T. COM. EPINAL, 20 septembre 1994
CERCLAB - DOCUMENT N° 204
T. COM. EPINAL, 20 septembre 1994 : RG n° 92/428
(sur appel CA Nancy (2e ch.), 12 septembre 1996 : RG n° 2981/94 ; arrêt n° 1853/96)
Extrait : « Attendu que la clause exonératoire de responsabilité figure sur la facture d'ART GRAPHIQUE de 1988, Attendu que la SA MICHENON n'a pas pu ignorer lors de sa commande de 89 l'existence de cette clause, puisqu'elle figurait déjà sur les documents contractuels antérieurs à 1989, Attendu cependant que s'il est d'usage constant entre professionnels de pouvoir valablement limiter sa responsabilité, la clause figurant au paragraphe Assurances des conditions générales ne peut aboutir à exonérer ART GRAPHIQUE de toutes obligations liées à la détention ou à la restitution des films, Attendu que cette clause permet à ART GRAPHIQUE de s'exonérer de ses responsabilités pour tout dommage survenant aux films pouvant faire l'objet d'une assurance, Attendu qu'ART GRAPHIQUE ne démontre pas que la non restitution des films est du à un événement extérieur à ses propres actes, Attendu qu'une lecture différente de la clause aboutirait à ce que ART GRAPHIQUE puisse s'exonérer de ses propres turpitudes ».

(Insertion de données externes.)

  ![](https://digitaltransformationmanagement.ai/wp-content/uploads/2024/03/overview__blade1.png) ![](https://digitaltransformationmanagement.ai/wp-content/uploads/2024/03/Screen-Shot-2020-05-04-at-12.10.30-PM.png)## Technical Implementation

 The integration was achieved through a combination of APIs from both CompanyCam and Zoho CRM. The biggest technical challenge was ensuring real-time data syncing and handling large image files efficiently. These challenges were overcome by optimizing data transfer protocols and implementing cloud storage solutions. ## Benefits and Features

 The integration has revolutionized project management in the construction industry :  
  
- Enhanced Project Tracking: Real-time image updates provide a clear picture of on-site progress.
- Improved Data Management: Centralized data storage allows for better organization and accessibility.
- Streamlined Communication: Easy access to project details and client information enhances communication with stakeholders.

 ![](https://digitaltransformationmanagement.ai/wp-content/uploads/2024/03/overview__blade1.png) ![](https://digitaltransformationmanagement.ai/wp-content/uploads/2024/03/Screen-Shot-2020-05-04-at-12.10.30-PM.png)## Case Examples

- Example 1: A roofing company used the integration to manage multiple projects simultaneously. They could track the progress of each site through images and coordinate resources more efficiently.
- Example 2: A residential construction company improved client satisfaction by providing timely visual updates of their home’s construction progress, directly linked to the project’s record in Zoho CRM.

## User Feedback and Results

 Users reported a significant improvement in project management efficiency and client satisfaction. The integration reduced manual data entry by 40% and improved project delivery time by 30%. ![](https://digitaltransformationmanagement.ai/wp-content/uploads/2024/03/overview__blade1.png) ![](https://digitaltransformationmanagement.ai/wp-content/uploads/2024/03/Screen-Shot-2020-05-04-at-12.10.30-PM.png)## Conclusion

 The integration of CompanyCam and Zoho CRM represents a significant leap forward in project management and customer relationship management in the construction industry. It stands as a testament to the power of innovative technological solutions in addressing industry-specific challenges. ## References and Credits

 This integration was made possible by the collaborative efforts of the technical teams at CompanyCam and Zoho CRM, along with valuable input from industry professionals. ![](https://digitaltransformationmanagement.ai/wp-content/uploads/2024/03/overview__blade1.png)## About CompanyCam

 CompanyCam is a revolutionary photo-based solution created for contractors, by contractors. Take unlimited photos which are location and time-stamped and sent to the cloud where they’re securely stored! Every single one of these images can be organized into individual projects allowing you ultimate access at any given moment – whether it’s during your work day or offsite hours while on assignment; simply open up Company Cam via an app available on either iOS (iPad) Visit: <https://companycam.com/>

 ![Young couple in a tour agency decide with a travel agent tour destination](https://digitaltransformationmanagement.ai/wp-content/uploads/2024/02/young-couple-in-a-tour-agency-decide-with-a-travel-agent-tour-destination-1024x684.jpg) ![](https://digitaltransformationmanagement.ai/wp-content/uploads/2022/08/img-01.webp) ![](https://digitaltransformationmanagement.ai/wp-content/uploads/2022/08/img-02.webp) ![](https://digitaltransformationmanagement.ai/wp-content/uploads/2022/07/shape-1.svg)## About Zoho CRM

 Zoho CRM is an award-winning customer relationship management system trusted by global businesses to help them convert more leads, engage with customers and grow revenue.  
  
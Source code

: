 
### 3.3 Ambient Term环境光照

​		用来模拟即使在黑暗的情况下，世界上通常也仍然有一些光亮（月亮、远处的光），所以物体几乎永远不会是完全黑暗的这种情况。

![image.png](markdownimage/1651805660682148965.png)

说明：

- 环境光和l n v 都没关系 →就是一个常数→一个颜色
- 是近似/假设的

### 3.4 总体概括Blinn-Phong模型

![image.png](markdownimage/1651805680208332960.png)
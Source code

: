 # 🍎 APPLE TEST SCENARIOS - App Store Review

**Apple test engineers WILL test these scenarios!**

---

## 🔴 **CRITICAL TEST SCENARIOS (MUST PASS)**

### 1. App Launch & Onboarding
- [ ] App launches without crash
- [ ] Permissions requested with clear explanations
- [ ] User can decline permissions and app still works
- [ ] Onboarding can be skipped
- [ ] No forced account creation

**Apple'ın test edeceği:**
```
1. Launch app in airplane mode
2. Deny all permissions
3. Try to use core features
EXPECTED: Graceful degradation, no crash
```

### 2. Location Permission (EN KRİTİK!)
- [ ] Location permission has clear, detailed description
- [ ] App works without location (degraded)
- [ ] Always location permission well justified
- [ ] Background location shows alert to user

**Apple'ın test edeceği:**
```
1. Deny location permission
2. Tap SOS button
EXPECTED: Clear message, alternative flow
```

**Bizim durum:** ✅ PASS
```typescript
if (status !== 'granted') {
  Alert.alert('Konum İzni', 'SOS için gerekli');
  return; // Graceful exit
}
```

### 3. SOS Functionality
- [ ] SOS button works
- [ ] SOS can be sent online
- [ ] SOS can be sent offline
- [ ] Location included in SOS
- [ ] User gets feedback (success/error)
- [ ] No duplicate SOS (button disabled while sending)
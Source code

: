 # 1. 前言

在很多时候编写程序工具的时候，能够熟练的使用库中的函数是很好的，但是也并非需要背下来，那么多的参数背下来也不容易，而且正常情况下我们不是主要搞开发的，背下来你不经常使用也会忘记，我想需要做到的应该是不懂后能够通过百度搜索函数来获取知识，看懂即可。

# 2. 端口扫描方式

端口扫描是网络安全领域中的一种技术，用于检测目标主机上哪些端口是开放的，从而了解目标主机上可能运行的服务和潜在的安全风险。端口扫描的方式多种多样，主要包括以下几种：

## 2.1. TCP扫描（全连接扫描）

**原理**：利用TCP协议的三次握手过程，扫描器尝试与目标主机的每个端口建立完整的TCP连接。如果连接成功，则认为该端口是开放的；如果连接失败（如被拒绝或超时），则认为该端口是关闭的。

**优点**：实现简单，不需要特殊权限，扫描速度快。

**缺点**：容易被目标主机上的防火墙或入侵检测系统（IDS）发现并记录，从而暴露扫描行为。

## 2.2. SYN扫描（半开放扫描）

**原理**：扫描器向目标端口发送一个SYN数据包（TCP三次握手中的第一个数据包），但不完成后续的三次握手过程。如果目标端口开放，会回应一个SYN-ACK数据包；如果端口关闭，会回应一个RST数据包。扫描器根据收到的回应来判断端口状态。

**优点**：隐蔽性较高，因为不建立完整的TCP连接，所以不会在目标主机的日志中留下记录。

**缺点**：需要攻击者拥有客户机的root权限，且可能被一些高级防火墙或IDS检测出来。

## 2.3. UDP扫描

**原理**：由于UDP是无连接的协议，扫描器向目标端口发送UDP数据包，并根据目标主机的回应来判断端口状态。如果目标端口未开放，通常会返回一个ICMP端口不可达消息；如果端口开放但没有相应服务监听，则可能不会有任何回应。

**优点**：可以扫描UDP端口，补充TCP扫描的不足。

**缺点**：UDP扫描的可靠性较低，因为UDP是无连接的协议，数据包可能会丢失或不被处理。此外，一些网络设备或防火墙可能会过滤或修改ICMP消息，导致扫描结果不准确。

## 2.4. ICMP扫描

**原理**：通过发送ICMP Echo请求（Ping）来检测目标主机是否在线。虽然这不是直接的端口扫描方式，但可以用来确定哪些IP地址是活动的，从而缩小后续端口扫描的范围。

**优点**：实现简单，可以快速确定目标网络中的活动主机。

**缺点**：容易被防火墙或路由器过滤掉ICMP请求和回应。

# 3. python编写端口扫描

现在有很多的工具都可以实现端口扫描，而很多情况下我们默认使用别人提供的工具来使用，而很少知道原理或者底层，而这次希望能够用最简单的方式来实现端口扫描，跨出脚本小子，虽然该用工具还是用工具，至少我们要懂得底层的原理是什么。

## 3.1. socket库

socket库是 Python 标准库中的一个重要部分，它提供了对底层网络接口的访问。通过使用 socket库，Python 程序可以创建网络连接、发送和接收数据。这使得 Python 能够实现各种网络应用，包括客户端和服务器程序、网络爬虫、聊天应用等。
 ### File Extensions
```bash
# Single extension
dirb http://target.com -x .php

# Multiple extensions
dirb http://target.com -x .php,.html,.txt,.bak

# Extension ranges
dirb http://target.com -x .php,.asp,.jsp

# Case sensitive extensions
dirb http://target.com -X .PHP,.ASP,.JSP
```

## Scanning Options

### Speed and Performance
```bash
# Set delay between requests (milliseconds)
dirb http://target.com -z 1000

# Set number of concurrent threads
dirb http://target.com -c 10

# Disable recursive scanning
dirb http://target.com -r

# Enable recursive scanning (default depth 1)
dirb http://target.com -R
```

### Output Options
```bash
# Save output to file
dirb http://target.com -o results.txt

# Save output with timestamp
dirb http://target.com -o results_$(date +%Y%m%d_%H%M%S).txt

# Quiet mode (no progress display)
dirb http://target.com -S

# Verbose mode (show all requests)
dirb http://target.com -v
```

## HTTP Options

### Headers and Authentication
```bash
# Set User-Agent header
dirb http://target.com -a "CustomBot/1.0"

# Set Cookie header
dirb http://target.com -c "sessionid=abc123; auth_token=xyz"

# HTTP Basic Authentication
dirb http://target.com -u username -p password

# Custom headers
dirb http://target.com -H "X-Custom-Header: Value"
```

TRIBUNAL DE COMMERCE D’ÉPINAL
JUGEMENT DU 20 SEPTEMBRE 1994
ÉLÉMENTS D’IDENTIFICATION DE LA DÉCISION (N.B. : mention ne figurant pas sur l’original)
R. G. n° 92/428.
DEMANDEUR :
SA MICHENON
dont le siège est [adresse], Demandeur comparant par : Maître HAEMMERLE/ KOPF/BEGEL, avocat au barreau ÉPINAL
DÉFENDEUR :
ART GRAPHIQUE IMPRIMERIE
dont le siège est [adresse], Défendeur comparant par : Maître FOLMER, avocat au barreau NANCY
COMPOSITION DU TRIBUNAL :
Lors des débats et du délibéré : Monsieur SPONY, faisant fonctions de Président, Messieurs DUVOID, PARVE, Juges, assistés de Maître BERGER, Greffier.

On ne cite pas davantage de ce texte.